Exercise brief:
Search the data below for "Arquitetura" and report how many lines contain it, with no other text.

··· Data supplied ···

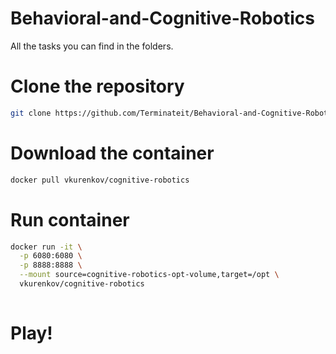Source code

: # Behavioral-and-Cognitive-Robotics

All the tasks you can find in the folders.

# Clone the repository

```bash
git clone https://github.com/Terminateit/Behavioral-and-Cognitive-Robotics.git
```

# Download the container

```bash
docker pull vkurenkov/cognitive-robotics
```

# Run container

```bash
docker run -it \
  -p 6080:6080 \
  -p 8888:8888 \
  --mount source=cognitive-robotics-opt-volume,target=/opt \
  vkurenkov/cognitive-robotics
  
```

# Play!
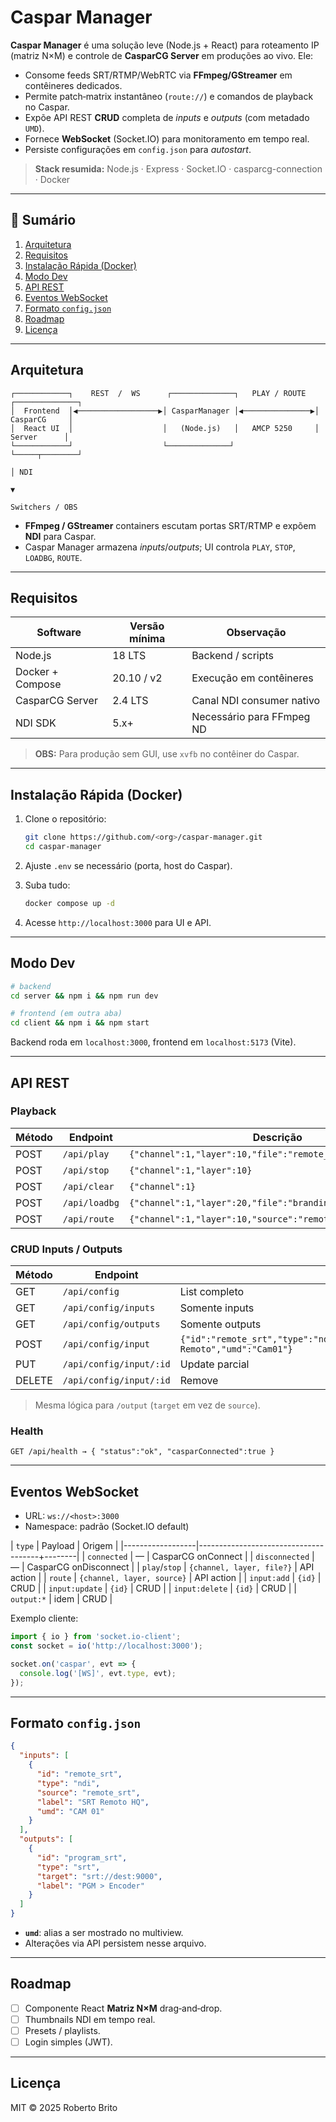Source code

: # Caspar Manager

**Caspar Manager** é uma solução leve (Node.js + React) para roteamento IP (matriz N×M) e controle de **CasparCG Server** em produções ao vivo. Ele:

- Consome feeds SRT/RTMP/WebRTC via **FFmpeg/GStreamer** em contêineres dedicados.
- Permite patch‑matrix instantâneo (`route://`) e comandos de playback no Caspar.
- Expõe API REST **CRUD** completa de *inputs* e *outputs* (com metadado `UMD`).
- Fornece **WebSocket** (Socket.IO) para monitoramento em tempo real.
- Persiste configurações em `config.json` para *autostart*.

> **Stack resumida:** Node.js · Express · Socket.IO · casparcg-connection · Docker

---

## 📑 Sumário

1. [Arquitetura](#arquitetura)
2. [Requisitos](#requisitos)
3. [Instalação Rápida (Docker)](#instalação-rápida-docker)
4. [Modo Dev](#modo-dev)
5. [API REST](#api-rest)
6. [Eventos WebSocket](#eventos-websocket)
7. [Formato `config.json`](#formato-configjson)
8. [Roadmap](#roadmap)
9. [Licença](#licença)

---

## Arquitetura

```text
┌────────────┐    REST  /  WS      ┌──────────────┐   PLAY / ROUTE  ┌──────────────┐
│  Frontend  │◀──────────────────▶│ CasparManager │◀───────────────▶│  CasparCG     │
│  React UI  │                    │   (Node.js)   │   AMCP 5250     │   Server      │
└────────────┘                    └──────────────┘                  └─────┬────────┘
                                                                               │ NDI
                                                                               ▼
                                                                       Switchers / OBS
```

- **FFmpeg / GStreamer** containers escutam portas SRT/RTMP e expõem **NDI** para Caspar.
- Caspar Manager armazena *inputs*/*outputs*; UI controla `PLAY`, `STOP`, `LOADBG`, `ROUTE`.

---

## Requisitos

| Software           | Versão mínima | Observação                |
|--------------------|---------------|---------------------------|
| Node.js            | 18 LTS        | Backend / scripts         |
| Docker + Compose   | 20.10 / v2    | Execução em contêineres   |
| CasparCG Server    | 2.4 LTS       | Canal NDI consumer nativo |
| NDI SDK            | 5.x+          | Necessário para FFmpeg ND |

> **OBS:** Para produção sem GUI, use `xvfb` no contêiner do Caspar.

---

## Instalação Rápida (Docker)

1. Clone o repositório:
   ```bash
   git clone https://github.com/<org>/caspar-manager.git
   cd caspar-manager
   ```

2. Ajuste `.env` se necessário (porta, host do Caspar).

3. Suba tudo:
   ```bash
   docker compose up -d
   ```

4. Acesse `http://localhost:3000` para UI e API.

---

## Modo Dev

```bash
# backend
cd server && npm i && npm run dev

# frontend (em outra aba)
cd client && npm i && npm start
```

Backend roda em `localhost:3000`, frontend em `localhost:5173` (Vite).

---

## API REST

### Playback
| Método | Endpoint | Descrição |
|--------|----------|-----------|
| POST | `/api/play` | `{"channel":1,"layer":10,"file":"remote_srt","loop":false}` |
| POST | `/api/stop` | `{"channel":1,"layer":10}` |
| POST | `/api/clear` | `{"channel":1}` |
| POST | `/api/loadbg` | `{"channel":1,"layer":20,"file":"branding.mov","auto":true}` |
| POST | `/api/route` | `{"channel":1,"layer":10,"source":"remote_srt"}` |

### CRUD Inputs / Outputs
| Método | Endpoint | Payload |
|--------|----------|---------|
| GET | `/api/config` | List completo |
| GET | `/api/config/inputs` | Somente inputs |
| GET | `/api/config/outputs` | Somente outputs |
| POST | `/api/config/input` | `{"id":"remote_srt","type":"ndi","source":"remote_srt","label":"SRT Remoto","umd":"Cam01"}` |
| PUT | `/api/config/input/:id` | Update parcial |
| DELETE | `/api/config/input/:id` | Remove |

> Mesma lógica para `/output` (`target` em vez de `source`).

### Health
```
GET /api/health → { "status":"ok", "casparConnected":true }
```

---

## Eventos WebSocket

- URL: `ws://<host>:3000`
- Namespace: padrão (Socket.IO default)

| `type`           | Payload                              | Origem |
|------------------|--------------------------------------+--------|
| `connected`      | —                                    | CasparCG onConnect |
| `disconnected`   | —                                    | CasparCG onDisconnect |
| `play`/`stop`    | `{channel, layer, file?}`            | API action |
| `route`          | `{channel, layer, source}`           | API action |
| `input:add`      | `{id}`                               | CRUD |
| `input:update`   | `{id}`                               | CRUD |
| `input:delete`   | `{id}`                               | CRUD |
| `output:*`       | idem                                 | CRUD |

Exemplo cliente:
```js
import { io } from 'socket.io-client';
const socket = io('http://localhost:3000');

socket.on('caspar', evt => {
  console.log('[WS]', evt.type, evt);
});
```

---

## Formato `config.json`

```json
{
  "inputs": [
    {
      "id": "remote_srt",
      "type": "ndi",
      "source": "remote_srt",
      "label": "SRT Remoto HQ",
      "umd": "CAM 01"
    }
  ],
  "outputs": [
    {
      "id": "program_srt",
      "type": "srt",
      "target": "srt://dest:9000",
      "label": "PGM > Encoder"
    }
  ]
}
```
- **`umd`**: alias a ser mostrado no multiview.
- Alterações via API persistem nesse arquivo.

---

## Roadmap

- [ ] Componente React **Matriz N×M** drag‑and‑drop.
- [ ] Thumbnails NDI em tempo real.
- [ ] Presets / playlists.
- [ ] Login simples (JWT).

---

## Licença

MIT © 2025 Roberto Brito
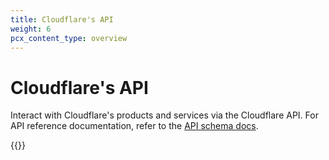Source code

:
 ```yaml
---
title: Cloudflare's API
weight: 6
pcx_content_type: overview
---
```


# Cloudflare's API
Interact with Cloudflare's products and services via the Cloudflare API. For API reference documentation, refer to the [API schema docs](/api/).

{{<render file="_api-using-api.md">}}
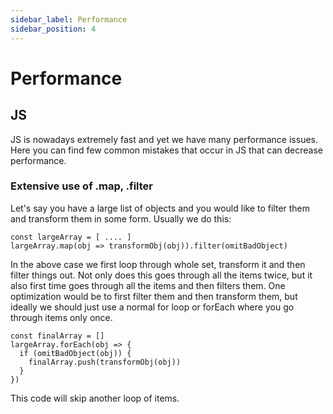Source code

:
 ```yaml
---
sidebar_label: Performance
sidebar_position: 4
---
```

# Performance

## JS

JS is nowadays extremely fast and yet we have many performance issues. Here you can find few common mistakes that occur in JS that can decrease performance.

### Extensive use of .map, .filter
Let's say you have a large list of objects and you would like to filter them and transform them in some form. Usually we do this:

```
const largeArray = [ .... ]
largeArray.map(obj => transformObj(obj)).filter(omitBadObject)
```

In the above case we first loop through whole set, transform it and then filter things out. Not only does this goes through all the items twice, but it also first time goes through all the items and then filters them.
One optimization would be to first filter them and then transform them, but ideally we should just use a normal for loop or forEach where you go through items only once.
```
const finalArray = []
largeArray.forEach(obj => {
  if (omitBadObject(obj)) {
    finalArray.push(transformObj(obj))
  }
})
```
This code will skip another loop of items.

···
··· Data supplied ···

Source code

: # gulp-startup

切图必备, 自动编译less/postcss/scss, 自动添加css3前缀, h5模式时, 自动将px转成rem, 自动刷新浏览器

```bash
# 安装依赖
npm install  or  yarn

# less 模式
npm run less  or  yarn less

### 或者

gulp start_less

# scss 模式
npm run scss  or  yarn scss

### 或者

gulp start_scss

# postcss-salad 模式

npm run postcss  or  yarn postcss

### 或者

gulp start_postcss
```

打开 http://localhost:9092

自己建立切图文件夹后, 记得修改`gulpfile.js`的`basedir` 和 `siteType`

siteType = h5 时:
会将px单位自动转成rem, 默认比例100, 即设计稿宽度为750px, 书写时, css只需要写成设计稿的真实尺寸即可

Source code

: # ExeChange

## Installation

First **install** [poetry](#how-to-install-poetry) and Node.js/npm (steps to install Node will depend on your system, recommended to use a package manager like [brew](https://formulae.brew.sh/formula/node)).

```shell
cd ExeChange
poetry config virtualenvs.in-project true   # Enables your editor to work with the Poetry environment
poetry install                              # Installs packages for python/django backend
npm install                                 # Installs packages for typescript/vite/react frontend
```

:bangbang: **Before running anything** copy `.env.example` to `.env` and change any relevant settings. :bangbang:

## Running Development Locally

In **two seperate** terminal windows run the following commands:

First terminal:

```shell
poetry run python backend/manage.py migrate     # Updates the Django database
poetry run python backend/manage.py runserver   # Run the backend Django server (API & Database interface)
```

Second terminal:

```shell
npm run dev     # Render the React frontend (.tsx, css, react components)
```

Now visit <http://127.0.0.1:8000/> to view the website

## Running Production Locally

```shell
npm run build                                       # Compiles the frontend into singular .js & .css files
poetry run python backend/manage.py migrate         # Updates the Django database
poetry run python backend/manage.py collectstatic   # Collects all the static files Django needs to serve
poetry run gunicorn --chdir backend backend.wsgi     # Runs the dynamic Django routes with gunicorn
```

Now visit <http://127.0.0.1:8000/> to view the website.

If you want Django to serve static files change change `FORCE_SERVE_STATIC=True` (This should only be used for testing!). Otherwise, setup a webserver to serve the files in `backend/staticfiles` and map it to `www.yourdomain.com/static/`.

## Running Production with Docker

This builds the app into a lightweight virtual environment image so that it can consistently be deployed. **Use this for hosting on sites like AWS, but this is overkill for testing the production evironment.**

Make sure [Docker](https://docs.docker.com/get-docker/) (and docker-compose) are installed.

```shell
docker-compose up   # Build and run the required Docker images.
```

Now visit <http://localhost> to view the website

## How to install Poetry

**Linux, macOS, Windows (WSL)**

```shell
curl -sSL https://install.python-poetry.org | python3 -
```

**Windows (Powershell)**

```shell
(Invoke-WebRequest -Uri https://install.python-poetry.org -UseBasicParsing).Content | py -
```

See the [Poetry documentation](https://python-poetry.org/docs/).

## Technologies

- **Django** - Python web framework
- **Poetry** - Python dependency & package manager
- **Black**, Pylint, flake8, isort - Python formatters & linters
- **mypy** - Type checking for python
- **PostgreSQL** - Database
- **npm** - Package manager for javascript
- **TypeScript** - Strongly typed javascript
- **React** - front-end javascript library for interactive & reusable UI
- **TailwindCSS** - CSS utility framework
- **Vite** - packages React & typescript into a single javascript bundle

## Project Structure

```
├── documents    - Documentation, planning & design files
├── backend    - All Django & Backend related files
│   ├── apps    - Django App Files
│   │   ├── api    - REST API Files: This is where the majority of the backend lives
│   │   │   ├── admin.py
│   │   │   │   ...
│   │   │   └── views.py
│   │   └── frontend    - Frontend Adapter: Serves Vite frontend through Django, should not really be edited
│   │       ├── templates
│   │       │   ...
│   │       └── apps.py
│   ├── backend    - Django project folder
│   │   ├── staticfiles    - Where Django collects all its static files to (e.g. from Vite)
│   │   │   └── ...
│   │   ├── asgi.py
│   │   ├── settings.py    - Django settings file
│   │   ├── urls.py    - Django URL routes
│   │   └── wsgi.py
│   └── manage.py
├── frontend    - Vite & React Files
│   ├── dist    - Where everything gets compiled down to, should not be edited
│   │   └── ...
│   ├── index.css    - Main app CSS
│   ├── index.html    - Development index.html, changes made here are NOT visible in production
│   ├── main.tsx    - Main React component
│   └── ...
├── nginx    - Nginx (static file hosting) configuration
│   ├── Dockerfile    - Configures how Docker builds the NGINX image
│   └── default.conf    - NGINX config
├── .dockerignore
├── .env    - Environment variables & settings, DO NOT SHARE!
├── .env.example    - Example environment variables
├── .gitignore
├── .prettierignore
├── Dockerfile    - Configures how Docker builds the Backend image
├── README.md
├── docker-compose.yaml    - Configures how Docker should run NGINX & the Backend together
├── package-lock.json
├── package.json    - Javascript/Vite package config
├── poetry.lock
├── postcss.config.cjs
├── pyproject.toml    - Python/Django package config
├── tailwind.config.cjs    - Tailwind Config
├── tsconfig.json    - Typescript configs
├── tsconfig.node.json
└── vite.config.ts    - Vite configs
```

···

Your solution:
2